** Data provided follows **

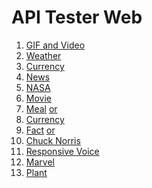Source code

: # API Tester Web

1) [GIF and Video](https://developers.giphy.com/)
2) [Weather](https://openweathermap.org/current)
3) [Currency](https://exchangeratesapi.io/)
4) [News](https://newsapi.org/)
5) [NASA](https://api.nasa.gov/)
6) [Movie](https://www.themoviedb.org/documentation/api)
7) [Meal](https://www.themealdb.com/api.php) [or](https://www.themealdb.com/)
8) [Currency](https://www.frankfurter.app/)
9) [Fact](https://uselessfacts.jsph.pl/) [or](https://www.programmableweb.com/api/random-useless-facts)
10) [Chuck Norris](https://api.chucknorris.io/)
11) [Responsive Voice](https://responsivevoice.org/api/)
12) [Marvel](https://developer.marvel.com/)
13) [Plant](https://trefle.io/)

** End of Data provided **
** Data provided follows **

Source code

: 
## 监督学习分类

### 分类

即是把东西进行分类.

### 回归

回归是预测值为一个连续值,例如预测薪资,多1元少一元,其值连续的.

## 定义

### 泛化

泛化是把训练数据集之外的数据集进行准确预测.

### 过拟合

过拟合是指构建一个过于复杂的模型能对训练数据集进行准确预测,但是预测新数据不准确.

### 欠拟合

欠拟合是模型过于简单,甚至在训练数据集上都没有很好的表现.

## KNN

** End of Data provided **

■ Assigned task: For the listing above, print only the lines starting at the line containing "3) [Currency](https://exchangeratesapi.io/)" and ending at the line containing "13) [Plant](https://trefle.io/)", exactly, both included.

■ Output for this exercise:
3) [Currency](https://exchangeratesapi.io/)
4) [News](https://newsapi.org/)
5) [NASA](https://api.nasa.gov/)
6) [Movie](https://www.themoviedb.org/documentation/api)
7) [Meal](https://www.themealdb.com/api.php) [or](https://www.themealdb.com/)
8) [Currency](https://www.frankfurter.app/)
9) [Fact](https://uselessfacts.jsph.pl/) [or](https://www.programmableweb.com/api/random-useless-facts)
10) [Chuck Norris](https://api.chucknorris.io/)
11) [Responsive Voice](https://responsivevoice.org/api/)
12) [Marvel](https://developer.marvel.com/)
13) [Plant](https://trefle.io/)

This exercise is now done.